§ Exercise:
Report each line of the records below that uses the word "phân".

══ Data shown ══

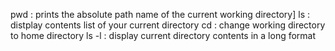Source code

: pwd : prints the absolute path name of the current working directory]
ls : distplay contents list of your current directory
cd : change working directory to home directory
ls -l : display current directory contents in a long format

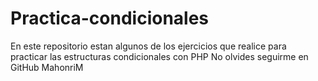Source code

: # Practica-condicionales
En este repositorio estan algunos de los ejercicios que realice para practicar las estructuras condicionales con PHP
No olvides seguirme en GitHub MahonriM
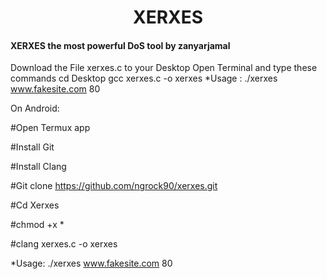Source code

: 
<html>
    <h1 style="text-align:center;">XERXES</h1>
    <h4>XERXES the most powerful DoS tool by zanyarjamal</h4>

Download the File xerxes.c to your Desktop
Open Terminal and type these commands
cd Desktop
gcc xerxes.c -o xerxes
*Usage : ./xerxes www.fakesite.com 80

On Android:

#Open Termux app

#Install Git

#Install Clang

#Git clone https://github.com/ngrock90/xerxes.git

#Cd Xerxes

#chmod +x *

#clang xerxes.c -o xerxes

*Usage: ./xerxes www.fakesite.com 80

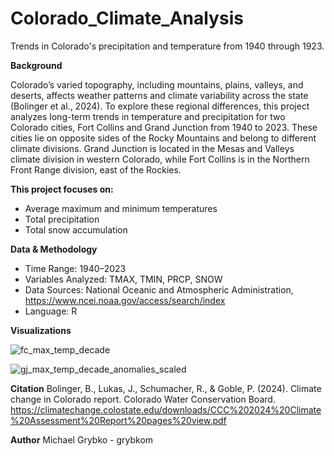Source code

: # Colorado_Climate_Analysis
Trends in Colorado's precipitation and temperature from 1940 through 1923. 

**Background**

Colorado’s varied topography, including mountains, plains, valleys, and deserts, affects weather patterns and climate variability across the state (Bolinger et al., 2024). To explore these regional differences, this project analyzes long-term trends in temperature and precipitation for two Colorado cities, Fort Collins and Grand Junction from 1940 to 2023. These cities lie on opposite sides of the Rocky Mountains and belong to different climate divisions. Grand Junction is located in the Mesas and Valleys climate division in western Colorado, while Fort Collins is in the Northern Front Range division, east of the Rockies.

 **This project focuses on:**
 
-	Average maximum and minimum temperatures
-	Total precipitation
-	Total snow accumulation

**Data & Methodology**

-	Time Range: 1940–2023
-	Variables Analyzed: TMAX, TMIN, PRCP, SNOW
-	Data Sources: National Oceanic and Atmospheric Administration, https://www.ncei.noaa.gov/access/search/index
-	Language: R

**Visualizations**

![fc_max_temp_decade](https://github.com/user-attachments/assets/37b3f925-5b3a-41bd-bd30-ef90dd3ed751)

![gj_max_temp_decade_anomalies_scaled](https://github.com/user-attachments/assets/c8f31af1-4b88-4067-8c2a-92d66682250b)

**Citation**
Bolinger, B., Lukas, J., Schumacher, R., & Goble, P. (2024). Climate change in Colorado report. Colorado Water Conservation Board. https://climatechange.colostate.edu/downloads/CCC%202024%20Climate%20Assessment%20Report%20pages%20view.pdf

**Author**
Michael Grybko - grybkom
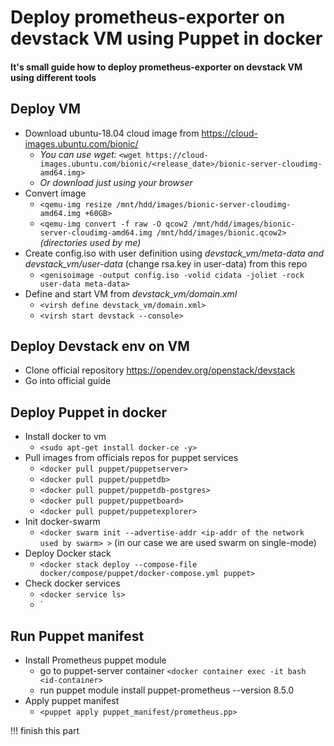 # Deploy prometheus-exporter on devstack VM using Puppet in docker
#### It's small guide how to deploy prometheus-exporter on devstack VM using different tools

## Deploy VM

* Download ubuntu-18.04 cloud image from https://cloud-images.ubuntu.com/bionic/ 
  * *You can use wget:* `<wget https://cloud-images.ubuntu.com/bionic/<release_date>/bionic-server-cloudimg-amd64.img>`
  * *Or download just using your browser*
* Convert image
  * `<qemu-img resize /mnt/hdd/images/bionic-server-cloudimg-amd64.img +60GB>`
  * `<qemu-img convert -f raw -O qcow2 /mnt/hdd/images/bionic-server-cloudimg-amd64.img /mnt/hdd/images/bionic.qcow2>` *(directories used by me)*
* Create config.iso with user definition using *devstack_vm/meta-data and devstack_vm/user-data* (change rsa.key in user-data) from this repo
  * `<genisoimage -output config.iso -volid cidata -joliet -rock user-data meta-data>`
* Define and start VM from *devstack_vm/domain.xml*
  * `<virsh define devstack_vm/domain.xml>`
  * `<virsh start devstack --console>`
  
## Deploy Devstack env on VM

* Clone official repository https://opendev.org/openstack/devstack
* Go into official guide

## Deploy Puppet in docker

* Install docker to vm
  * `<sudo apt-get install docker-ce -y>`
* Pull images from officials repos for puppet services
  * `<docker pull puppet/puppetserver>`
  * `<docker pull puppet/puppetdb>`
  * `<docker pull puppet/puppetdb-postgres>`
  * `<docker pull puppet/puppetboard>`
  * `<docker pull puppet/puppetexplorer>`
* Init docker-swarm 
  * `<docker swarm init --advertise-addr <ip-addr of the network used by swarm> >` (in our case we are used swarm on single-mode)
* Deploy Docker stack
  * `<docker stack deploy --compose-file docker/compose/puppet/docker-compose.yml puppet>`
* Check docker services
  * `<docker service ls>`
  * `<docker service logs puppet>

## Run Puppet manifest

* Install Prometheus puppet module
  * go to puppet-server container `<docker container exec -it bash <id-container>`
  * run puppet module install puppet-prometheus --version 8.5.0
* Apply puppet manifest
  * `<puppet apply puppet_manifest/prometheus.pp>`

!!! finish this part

═══
══ Data shown ══

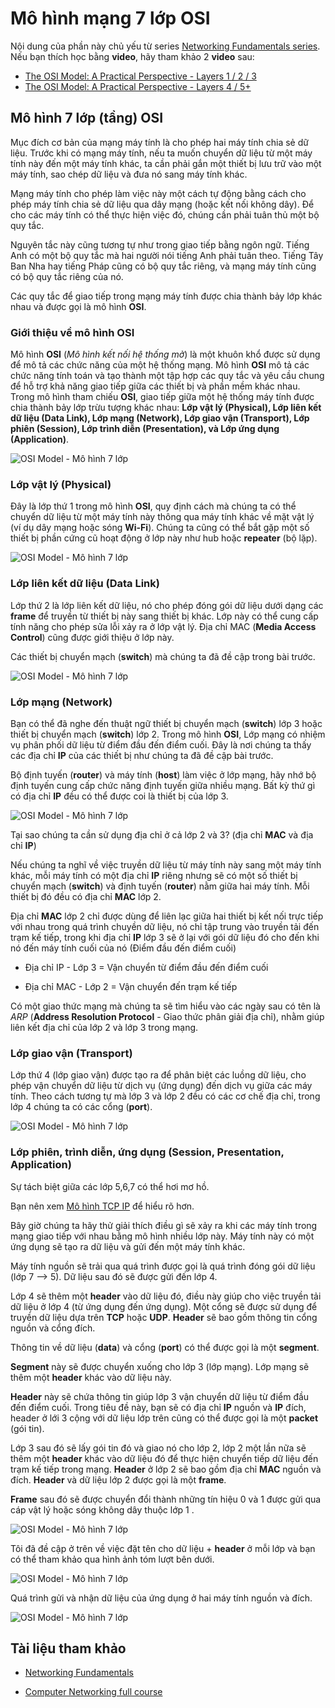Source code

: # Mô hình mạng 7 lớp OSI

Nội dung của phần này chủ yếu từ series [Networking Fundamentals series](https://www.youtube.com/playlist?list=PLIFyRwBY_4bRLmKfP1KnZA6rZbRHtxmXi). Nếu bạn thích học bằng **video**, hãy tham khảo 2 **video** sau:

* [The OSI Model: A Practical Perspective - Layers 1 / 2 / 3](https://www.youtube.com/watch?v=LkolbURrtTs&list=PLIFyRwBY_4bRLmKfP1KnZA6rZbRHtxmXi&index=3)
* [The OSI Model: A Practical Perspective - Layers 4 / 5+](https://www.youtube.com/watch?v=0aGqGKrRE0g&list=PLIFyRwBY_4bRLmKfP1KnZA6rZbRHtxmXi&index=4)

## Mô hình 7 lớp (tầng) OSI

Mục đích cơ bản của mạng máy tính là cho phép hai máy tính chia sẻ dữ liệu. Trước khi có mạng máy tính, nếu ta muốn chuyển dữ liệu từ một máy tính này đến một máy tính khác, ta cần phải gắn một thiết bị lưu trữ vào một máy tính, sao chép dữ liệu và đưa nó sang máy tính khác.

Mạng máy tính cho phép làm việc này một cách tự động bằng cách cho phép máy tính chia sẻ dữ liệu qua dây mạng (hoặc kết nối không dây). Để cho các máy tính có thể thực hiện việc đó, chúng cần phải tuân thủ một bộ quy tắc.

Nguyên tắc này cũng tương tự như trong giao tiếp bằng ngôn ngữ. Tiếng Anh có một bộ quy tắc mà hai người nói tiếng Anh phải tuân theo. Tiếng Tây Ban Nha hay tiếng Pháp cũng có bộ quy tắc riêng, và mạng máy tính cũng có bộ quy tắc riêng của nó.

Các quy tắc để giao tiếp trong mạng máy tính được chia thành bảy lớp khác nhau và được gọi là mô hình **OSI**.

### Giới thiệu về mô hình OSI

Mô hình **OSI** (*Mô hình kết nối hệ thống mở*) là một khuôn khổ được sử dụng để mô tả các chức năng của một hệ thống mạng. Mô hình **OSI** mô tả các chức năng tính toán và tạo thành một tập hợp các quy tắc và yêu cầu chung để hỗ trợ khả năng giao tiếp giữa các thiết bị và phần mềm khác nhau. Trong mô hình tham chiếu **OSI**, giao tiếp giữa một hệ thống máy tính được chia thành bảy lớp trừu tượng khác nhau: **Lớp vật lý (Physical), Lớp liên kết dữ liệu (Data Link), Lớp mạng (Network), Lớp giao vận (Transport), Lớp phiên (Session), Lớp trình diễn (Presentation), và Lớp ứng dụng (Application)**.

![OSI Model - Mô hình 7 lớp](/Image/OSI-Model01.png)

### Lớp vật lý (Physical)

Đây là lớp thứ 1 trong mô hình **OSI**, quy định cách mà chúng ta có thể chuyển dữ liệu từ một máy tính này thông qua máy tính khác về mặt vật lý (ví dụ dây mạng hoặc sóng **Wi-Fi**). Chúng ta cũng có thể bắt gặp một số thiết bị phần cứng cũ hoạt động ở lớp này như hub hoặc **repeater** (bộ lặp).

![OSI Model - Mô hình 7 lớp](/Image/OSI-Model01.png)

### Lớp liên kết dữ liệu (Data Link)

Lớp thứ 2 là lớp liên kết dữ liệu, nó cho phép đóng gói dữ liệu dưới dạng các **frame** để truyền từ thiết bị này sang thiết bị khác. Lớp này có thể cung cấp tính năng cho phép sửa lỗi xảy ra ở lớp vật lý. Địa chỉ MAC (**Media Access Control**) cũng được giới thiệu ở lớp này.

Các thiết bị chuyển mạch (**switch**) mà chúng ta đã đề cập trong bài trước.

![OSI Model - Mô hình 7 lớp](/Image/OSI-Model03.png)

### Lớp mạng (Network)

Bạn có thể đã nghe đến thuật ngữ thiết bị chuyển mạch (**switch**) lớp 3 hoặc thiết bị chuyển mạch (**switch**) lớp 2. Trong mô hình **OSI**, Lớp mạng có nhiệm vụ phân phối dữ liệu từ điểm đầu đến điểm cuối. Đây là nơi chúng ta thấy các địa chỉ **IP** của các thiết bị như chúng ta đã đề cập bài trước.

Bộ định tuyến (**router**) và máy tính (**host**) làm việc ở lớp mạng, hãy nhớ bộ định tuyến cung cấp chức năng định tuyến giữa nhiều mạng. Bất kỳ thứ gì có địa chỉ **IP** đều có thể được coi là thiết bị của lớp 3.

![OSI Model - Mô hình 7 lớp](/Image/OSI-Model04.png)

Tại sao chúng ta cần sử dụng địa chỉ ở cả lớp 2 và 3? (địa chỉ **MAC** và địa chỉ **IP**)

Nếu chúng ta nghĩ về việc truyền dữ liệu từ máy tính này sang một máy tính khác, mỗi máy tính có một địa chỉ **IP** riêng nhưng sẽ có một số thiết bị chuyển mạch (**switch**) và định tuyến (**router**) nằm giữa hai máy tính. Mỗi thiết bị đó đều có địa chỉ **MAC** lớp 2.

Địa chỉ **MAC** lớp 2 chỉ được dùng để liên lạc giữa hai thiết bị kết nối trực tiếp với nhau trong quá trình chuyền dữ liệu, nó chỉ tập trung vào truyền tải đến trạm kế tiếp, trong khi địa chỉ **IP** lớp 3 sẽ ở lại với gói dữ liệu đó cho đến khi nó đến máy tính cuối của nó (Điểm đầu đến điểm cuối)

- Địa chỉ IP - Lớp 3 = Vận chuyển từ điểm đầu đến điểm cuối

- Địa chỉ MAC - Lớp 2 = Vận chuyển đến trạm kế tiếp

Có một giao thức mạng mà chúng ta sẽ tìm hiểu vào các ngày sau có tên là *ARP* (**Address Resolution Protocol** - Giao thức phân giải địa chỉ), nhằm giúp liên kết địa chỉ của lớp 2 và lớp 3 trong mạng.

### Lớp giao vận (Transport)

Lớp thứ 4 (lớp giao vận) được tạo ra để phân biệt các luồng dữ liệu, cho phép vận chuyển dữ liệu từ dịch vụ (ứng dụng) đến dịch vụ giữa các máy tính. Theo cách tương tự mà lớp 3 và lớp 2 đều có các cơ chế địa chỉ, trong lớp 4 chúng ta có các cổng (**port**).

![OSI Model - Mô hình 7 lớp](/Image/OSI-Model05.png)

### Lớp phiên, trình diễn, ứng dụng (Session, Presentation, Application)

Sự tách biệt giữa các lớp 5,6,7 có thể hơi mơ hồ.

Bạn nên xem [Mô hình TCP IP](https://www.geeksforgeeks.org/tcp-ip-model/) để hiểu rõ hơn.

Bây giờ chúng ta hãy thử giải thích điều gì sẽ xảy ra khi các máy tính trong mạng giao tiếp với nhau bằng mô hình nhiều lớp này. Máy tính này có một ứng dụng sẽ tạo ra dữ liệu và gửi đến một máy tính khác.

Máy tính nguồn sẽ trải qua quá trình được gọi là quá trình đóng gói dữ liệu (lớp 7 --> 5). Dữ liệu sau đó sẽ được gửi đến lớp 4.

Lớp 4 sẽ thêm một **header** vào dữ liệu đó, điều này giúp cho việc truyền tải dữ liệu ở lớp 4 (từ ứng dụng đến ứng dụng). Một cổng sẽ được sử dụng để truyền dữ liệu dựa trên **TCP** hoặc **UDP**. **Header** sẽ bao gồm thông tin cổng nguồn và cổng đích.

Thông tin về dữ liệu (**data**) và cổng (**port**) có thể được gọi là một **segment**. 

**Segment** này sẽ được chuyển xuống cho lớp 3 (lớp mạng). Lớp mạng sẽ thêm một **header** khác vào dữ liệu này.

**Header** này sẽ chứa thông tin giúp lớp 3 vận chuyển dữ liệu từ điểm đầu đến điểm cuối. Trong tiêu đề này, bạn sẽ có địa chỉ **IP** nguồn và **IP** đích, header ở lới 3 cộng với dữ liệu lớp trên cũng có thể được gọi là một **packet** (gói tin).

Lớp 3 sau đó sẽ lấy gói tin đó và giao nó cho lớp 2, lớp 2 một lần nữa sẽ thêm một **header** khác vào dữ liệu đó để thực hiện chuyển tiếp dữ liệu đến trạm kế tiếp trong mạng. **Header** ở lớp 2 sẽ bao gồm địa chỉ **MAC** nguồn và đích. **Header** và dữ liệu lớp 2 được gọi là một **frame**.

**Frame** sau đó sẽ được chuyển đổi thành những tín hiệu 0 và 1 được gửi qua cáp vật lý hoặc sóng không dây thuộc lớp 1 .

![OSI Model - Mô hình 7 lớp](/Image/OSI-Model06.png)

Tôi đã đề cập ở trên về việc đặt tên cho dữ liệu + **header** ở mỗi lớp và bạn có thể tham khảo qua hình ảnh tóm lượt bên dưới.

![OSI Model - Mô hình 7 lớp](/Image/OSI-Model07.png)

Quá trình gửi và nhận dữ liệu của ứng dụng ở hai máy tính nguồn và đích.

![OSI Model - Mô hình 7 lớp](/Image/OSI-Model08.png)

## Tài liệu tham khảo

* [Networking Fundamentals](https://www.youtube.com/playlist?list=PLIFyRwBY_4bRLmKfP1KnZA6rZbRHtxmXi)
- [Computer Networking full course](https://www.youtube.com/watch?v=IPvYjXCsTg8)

═══

§ Final answer:
Bạn có thể đã nghe đến thuật ngữ thiết bị chuyển mạch (**switch**) lớp 3 hoặc thiết bị chuyển mạch (**switch**) lớp 2. Trong mô hình **OSI**, Lớp mạng có nhiệm vụ phân phối dữ liệu từ điểm đầu đến điểm cuối. Đây là nơi chúng ta thấy các địa chỉ **IP** của các thiết bị như chúng ta đã đề cập bài trước.
Có một giao thức mạng mà chúng ta sẽ tìm hiểu vào các ngày sau có tên là *ARP* (**Address Resolution Protocol** - Giao thức phân giải địa chỉ), nhằm giúp liên kết địa chỉ của lớp 2 và lớp 3 trong mạng.
Lớp thứ 4 (lớp giao vận) được tạo ra để phân biệt các luồng dữ liệu, cho phép vận chuyển dữ liệu từ dịch vụ (ứng dụng) đến dịch vụ giữa các máy tính. Theo cách tương tự mà lớp 3 và lớp 2 đều có các cơ chế địa chỉ, trong lớp 4 chúng ta có các cổng (**port**).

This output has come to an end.